Task requirements
Collect all lines from the records below that include the word "admin".
-=-=-=-=-
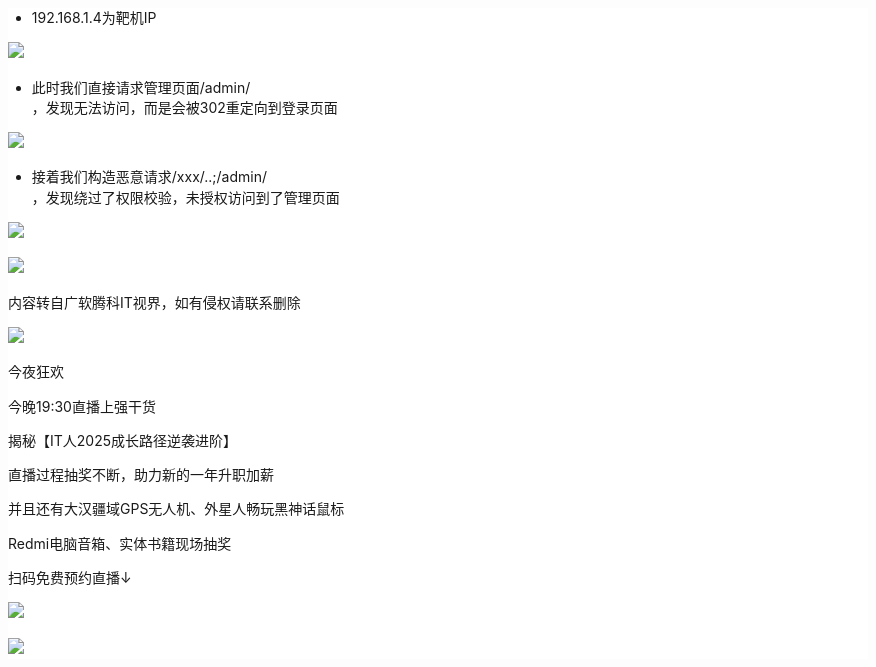 - 192.168.1.4为靶机IP  
  
![](https://mmbiz.qpic.cn/sz_mmbiz_png/8OLrfyDFguGjRb01GrH058tOp3df0bc5aMZiaB5eOxcAN7WdhIZuGxN3djvRQkpoRIl4X6gjQ8vichKgia6gI7wiaQ/640?wx_fmt=png&from=appmsg "")  
- 此时我们直接请求管理页面/admin/  
，发现无法访问，而是会被302重定向到登录页面  
  
![](https://mmbiz.qpic.cn/sz_mmbiz_png/8OLrfyDFguGjRb01GrH058tOp3df0bc5vgdLicdz4W2Qm1em6J32Gcdt25MQNT4GeBhr83te6MokIverohG000w/640?wx_fmt=png&from=appmsg "")  
- 接着我们构造恶意请求/xxx/..;/admin/  
，发现绕过了权限校验，未授权访问到了管理页面  
  
![](https://mmbiz.qpic.cn/sz_mmbiz_png/8OLrfyDFguGjRb01GrH058tOp3df0bc5XfAka5QdW40FNgJyodWibH7Z7nekOUCGicOg0UicVPx0iaahox4iay1nTGQ/640?wx_fmt=png&from=appmsg "")  
  
![](https://mmbiz.qpic.cn/sz_mmbiz_png/8OLrfyDFguGjRb01GrH058tOp3df0bc5J1wpZ1vCJARchJ6BwLVdblia3WtGy1gP2cqluESnIBicJOUF4N4YsnkQ/640?wx_fmt=png&from=appmsg "")  
  
内容转自广软腾科IT视界，如有侵权请联系删除  
  
  
![](https://mmbiz.qpic.cn/mmbiz_gif/iaIicfo73Ma1vawibO9wLYILrhQIfwChvgOImKZkuNWI8GOooRxib2zV6HqibN8GUXECib6tPedP736qeiblicT5gTbstA/640?wx_fmt=gif&from=appmsg&wxfrom=5&wx_lazy=1&tp=wxpic "")  
  
  
今夜狂欢  
  
今晚19:30直播上强干货  
  
揭秘【IT人2025成长路径逆袭进阶】  
  
直播过程抽奖不断，助力新的一年升职加薪  
  
并且还有大汉疆域GPS无人机、外星人畅玩黑神话鼠标  
  
Redmi电脑音箱、实体书籍现场抽奖  
  
扫码免费预约直播↓  
  
![](https://mmbiz.qpic.cn/mmbiz_png/UkV8WB2qYAkibSLtx2MRia79mst2UzCvnzKria9oBcehVeC9xF1dSq5A5I8DzHtUR06xmNRqTX1ic1bqodSyr9jMvA/640?wx_fmt=png&from=appmsg "")  
  
![](https://mmbiz.qpic.cn/mmbiz_jpg/UkV8WB2qYAlMVzgUr2yjjP9QH56KVwNEHfMw8oFa3nOJGxprela8RVo8SBdo7I6TkBn39W7w6Aiabqfex4yqHxQ/640?wx_fmt=jpeg&from=appmsg "")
-=-=-=-=-
Result
- 此时我们直接请求管理页面/admin/  
- 接着我们构造恶意请求/xxx/..;/admin/  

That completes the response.